Key Takeaway: New lows are expanding as key indexes have moved to and through support. The mirage of a new bull market has been unable to persist next the reality of shifting secular trend environment for both stocks and bonds.
More Context: Small-caps have never been this weak at the beginning of a new bull market. Micro-caps ($IWC) have gone nowhere over the past three years and are the cusp of their lowest weekly close since 2020. The Value Line Geometric Index closed below the 500 level today for the 67th time in the past 5+ years. Even with the recent weakness, the S&P 500 still clings to a double-digit YTD gain. The median stock in the index, however, is now up less than 1% for the year. The weight of the evidence argues for caution and in the absence of both fear and strength it is not unusual for stock to struggle. In fact, it would be surprising if they didn't.
I had the privilege earlier this week of speaking to the Sheboygan Economic Club, discussing these (and other) recent market developments in the context of a secular trend environment that has shifted for both stocks and bonds. Successful navigation requires adaptability and an awareness of this environment, not a regurgitation of recent narratives.
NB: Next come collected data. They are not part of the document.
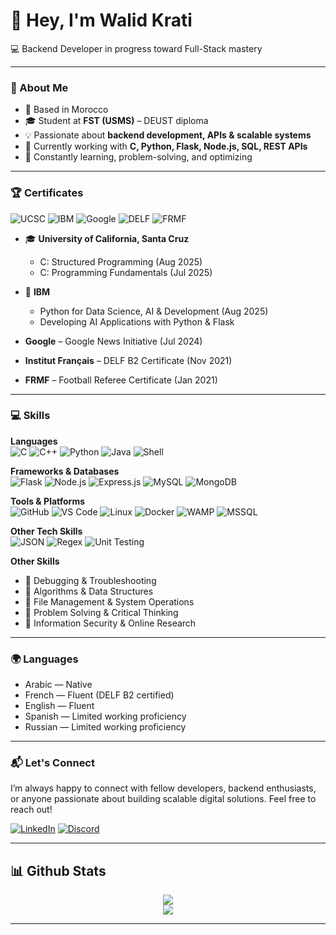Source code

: # 👋 Hey, I'm Walid Krati  
💻 Backend Developer in progress toward Full-Stack mastery  

---

### 🚀 About Me
- 📍 Based in Morocco
- 🎓 Student at **FST (USMS)** – DEUST diploma  
- 💡 Passionate about **backend development, APIs & scalable systems**  
- 🔧 Currently working with **C, Python, Flask, Node.js, SQL, REST APIs**  
- 🌱 Constantly learning, problem-solving, and optimizing  

---

### 🏆 Certificates
![UCSC](https://img.shields.io/badge/University_of_California_Santa_Cruz-0033A0?style=for-the-badge&logo=university&logoColor=white)
![IBM](https://img.shields.io/badge/IBM-006699?style=for-the-badge&logo=ibm&logoColor=white)
![Google](https://img.shields.io/badge/Google-4285F4?style=for-the-badge&logo=google&logoColor=white)
![DELF](https://img.shields.io/badge/DELF_B2-F7DF1E?style=for-the-badge)
![FRMF](https://img.shields.io/badge/FRMF-FF0000?style=for-the-badge)

- 🎓 **University of California, Santa Cruz**  
  - C: Structured Programming (Aug 2025)  
  - C: Programming Fundamentals (Jul 2025)  

- 🧠 **IBM**  
  - Python for Data Science, AI & Development (Aug 2025)  
  - Developing AI Applications with Python & Flask  

-  **Google** – Google News Initiative (Jul 2024)  
- **Institut Français** – DELF B2 Certificate (Nov 2021)
-  **FRMF** – Football Referee Certificate (Jan 2021)

---

### 💻 Skills  

**Languages**  
![C](https://img.shields.io/badge/C-00599C?style=for-the-badge&logo=c&logoColor=white)
![C++](https://img.shields.io/badge/C++-00599C?style=for-the-badge&logo=c%2B%2B&logoColor=white)
![Python](https://img.shields.io/badge/Python-3776AB?style=for-the-badge&logo=python&logoColor=white)
![Java](https://img.shields.io/badge/Java-007396?style=for-the-badge&logo=java&logoColor=white)
![Shell](https://img.shields.io/badge/Shell-121011?style=for-the-badge&logo=gnu-bash&logoColor=white)

**Frameworks & Databases**  
![Flask](https://img.shields.io/badge/Flask-000000?style=for-the-badge&logo=flask&logoColor=white)
![Node.js](https://img.shields.io/badge/Node.js-339933?style=for-the-badge&logo=node.js&logoColor=white)
![Express.js](https://img.shields.io/badge/Express.js-000000?style=for-the-badge&logo=express&logoColor=white)
![MySQL](https://img.shields.io/badge/MySQL-4479A1?style=for-the-badge&logo=mysql&logoColor=white)
![MongoDB](https://img.shields.io/badge/MongoDB-47A248?style=for-the-badge&logo=mongodb&logoColor=white)

**Tools & Platforms**  
![GitHub](https://img.shields.io/badge/GitHub-181717?style=for-the-badge&logo=github&logoColor=white)
![VS Code](https://img.shields.io/badge/VS%20Code-007ACC?style=for-the-badge&logo=visual-studio-code&logoColor=white)
![Linux](https://img.shields.io/badge/Linux-FCC624?style=for-the-badge&logo=linux&logoColor=black)
![Docker](https://img.shields.io/badge/Docker-2496ED?style=for-the-badge&logo=docker&logoColor=white)
![WAMP](https://img.shields.io/badge/WAMP-FF5733?style=for-the-badge)
![MSSQL](https://img.shields.io/badge/MSSQL-CC2927?style=for-the-badge&logo=microsoft-sql-server&logoColor=white)

**Other Tech Skills**  
![JSON](https://img.shields.io/badge/JSON-000000?style=for-the-badge&logo=json&logoColor=white)
![Regex](https://img.shields.io/badge/Regex-FF5733?style=for-the-badge)
![Unit Testing](https://img.shields.io/badge/Unit%20Testing-6DB33F?style=for-the-badge&logo=pytest&logoColor=white)

**Other Skills**  
- 🐞 Debugging & Troubleshooting  
- 🧩 Algorithms & Data Structures  
- 📂 File Management & System Operations  
- 🎯 Problem Solving & Critical Thinking  
- 🔐 Information Security & Online Research  

---


### 🌍 Languages  

- Arabic — Native  
- French — Fluent (DELF B2 certified)  
-  English — Fluent  
-  Spanish — Limited working proficiency  
- Russian — Limited working proficiency  

---

### 📬 Let's Connect

I’m always happy to connect with fellow developers, backend enthusiasts, or anyone passionate about building scalable digital solutions. Feel free to reach out!

[![LinkedIn](https://img.shields.io/badge/LinkedIn-0077B5?style=for-the-badge&logo=linkedin&logoColor=white)](https://www.linkedin.com/in/walid-krati/) 
[![Discord](https://img.shields.io/badge/Discord-7289DA?style=for-the-badge&logo=discord&logoColor=white)](https://discord.com/users/li0771s)

---

##  📊 Github Stats

<p align="center">
  <img src="https://github-readme-stats.vercel.app/api?username=wkratos77&show_icons=true&include_all_commits=true&count_private=true&rank_icon=github&cache_seconds=7200&theme=radical" />
  <br/>   
  <img src="https://github-readme-stats.vercel.app/api/top-langs/?username=wkratos77&layout=compact&langs_count=8&hide_border=true&cache_seconds=7200&theme=radical" />
  <br/>    
</p>

---
<!-- 
### 🐍 GitHub Snake

<picture>
  <source media="(prefers-color-scheme: dark)" srcset="https://raw.githubusercontent.com/tobiasmeyhoefer/tobiasmeyhoefer/output/github-snake-dark.svg" />
  <source media="(prefers-color-scheme: light)" srcset="https://raw.githubusercontent.com/tobiasmeyhoefer/tobiasmeyhoefer/output/github-snake.svg" />
  <img alt="github-snake" src="https://raw.githubusercontent.com/tobiasmeyhoefer/tobiasmeyhoefer/output/github-snake.svg" />
</picture>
I recorded a reprise of that presentation for Hi Mount Research subscribers (links to the recording and slide deck are available on the other side of the paywall and can also be accessed via our website).
This is what I covered:
These were the summary takeaways from that talk and the current message from a cyclical and tactical perspective:
Keep reading with a 7-day free trial
Subscribe to Hi Mount Research to keep reading this post and get 7 days of free access to the full post archives.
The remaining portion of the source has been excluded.